═══ RECORDS SHOWN
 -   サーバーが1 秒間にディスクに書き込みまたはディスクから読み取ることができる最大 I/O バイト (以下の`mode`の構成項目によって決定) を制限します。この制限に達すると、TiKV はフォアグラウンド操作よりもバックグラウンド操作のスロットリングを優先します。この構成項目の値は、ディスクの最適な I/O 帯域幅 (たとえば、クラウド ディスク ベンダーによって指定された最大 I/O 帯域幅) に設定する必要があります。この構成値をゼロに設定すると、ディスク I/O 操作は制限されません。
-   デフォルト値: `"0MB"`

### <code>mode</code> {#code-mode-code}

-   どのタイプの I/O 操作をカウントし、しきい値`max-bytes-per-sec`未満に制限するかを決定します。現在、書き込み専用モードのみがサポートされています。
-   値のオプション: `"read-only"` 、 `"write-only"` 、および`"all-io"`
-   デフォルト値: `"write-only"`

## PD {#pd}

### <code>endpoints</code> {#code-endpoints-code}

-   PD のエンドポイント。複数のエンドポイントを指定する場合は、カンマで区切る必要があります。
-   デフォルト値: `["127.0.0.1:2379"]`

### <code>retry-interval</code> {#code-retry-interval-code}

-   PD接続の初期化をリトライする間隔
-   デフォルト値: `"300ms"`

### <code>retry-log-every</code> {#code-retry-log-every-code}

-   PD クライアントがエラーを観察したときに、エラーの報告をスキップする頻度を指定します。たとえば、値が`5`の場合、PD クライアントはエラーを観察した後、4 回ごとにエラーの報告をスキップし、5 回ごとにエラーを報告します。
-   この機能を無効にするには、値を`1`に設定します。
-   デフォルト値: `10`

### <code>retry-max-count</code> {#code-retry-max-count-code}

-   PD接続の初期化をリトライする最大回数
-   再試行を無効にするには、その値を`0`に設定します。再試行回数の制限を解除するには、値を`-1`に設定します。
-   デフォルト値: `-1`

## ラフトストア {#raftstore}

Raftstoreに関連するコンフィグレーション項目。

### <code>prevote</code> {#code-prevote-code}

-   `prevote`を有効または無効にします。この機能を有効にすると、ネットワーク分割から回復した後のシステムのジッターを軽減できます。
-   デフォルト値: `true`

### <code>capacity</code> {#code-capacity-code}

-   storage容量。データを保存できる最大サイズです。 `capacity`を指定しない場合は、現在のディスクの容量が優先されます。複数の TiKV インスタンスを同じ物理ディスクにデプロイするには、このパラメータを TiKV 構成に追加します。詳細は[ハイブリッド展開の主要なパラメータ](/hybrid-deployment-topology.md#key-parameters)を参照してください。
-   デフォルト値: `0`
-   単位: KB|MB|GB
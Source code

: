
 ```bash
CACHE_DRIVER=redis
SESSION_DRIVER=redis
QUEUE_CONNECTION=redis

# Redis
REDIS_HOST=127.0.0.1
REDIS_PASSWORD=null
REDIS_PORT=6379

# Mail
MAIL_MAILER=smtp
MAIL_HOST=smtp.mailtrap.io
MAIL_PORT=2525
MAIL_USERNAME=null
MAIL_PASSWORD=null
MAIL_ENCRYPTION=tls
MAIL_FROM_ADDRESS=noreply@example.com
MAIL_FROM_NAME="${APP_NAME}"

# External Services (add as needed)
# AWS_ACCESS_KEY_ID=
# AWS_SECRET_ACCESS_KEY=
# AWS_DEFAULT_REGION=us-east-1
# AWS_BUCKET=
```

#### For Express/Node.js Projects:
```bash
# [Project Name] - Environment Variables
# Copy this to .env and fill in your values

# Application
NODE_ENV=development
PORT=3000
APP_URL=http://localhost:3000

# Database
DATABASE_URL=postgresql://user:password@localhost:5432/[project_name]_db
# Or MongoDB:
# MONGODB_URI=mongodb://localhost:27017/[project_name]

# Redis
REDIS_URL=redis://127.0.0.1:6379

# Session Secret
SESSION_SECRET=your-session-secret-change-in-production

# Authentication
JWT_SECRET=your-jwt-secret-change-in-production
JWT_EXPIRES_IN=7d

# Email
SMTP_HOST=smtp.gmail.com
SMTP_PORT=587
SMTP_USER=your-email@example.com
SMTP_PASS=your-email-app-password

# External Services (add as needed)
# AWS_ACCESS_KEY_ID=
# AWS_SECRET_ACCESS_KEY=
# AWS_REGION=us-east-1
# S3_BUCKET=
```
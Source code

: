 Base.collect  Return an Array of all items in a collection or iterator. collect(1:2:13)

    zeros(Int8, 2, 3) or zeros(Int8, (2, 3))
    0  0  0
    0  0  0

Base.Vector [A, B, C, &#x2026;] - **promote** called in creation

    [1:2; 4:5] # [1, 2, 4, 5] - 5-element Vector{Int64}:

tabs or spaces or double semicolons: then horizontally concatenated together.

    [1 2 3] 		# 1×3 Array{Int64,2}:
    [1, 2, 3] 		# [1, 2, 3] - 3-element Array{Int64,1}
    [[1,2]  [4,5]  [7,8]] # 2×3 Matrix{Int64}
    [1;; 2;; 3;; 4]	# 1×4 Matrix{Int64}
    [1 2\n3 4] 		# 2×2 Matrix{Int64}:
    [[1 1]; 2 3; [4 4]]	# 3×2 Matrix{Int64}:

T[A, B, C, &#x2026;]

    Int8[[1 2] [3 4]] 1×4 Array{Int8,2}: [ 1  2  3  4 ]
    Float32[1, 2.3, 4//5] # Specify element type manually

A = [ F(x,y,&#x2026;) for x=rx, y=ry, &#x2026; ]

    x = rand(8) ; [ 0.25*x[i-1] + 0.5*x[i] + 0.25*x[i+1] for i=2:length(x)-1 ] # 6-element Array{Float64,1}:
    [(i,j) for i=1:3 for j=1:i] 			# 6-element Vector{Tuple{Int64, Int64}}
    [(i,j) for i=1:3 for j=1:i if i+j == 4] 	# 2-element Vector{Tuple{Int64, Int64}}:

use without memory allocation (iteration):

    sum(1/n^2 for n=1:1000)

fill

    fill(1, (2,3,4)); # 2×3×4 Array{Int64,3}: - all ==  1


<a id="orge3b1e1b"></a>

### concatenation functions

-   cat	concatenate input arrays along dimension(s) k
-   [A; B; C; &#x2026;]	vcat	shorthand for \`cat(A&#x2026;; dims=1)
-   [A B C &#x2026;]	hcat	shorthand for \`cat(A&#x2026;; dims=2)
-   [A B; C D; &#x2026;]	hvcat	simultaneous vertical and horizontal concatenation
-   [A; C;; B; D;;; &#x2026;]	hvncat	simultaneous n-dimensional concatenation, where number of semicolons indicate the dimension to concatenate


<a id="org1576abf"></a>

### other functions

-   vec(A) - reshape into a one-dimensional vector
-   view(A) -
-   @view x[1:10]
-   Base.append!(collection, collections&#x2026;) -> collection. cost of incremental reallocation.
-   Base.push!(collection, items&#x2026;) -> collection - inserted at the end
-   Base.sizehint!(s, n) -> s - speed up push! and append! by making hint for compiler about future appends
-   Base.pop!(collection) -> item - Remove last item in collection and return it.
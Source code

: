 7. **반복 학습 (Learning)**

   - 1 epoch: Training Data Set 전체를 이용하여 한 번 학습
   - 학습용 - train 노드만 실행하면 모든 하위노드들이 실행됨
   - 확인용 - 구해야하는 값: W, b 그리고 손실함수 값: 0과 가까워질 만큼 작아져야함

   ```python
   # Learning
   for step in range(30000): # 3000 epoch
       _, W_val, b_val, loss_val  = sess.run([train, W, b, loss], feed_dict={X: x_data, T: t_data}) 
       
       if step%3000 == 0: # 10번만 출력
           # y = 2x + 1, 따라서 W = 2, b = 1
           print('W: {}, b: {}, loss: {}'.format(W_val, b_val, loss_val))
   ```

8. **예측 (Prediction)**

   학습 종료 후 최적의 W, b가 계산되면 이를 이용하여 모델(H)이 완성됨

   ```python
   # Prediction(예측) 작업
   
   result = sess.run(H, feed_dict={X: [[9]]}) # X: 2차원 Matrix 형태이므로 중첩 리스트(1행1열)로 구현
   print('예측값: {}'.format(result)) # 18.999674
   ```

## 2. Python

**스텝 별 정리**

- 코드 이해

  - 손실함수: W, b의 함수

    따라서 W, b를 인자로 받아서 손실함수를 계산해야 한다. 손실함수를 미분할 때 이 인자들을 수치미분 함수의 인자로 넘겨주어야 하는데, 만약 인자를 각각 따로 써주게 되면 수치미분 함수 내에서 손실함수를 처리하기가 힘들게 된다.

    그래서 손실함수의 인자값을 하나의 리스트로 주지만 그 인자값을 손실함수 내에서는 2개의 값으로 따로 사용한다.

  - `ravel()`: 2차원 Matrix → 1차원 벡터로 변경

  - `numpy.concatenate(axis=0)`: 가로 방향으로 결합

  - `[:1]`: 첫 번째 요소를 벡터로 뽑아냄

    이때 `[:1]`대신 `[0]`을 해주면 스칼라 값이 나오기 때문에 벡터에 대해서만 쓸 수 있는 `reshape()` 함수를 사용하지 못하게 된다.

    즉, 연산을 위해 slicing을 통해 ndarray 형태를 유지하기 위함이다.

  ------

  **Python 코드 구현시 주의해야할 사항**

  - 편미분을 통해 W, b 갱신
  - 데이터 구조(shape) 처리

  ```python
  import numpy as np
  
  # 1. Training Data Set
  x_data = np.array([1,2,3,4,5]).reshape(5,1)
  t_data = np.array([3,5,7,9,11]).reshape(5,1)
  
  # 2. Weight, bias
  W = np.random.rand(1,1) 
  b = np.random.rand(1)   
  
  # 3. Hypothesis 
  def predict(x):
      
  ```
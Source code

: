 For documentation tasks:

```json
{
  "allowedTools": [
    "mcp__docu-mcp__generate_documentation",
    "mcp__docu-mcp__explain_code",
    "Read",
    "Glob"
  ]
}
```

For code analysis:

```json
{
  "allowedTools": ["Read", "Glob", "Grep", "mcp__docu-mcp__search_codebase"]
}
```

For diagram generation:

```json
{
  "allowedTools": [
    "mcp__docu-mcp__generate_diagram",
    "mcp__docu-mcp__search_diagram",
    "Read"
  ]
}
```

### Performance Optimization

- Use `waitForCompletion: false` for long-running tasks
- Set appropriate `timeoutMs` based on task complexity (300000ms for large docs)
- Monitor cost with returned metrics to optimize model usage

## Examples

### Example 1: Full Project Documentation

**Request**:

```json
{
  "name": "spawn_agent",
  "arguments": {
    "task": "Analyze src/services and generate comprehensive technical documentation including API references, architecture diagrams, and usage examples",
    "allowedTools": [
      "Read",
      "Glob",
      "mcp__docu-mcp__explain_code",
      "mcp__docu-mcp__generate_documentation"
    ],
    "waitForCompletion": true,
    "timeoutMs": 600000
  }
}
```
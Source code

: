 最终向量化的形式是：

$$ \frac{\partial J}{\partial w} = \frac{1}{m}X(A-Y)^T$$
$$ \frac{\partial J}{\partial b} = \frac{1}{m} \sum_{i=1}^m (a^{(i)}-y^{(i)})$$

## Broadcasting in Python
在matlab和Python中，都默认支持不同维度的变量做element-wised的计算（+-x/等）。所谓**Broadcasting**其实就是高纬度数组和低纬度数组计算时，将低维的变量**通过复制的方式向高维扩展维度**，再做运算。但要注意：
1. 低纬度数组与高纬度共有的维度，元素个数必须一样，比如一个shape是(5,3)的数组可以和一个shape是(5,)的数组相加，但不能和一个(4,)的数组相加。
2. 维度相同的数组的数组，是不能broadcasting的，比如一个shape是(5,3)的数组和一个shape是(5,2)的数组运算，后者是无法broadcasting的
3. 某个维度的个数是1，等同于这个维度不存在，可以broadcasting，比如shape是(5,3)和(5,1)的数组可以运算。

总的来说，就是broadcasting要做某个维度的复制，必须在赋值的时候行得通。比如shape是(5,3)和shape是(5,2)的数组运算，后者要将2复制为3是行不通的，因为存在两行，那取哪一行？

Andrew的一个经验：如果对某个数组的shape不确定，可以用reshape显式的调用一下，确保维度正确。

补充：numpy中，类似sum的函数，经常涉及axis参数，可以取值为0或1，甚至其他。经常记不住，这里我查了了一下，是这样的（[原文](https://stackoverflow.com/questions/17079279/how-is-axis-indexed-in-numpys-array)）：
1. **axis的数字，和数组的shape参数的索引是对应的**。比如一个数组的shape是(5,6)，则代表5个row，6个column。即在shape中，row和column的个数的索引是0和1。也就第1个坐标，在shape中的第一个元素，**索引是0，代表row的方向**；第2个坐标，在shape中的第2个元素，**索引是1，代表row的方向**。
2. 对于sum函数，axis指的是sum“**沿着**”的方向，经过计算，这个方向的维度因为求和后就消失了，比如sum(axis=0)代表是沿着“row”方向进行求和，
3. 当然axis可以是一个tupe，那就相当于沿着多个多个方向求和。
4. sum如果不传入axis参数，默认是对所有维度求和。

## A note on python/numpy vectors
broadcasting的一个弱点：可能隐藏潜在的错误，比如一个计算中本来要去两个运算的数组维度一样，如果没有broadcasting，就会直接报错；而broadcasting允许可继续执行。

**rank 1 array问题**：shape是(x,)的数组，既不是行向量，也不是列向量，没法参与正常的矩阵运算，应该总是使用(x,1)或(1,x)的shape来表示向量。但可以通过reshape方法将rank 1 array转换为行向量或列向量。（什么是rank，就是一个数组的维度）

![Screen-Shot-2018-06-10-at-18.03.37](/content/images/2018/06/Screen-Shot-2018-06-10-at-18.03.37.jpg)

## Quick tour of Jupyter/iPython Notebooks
══════
All lines of the records above with the word "localhost" in them are to be copied.

_EXERCISE RESULT_.
APP_URL=http://localhost:3000
DATABASE_URL=postgresql://user:password@localhost:5432/[project_name]_db
# MONGODB_URI=mongodb://localhost:27017/[project_name]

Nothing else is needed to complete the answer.